» **Work required**
Print only the line with "The Cartesian kernels don't" and the lines after it, ending with the last line of the material, each exactly as it stands.

═════ Dataset excerpts

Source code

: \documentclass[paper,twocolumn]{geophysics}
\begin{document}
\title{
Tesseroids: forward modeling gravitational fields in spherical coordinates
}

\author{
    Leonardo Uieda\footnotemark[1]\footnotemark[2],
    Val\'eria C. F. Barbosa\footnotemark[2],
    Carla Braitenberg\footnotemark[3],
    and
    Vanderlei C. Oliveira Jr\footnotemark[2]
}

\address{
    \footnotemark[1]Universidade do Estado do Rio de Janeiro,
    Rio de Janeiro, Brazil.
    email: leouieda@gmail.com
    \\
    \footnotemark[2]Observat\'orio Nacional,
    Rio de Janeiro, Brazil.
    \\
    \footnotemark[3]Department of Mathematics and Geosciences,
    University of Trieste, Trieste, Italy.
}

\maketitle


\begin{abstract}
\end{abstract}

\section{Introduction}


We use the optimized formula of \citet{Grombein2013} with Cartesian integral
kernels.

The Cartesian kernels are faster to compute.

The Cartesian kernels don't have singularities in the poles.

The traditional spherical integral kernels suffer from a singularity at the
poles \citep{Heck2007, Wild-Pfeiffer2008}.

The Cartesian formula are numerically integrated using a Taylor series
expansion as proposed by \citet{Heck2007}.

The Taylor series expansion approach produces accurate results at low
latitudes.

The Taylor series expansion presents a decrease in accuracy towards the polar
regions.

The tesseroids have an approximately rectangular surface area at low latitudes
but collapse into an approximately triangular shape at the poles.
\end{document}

══════════

» **Response**
The Cartesian kernels don't have singularities in the poles.

The traditional spherical integral kernels suffer from a singularity at the
poles \citep{Heck2007, Wild-Pfeiffer2008}.

The Cartesian formula are numerically integrated using a Taylor series
expansion as proposed by \citet{Heck2007}.

The Taylor series expansion approach produces accurate results at low
latitudes.

The Taylor series expansion presents a decrease in accuracy towards the polar
regions.

The tesseroids have an approximately rectangular surface area at low latitudes
but collapse into an approximately triangular shape at the poles.
\end{document}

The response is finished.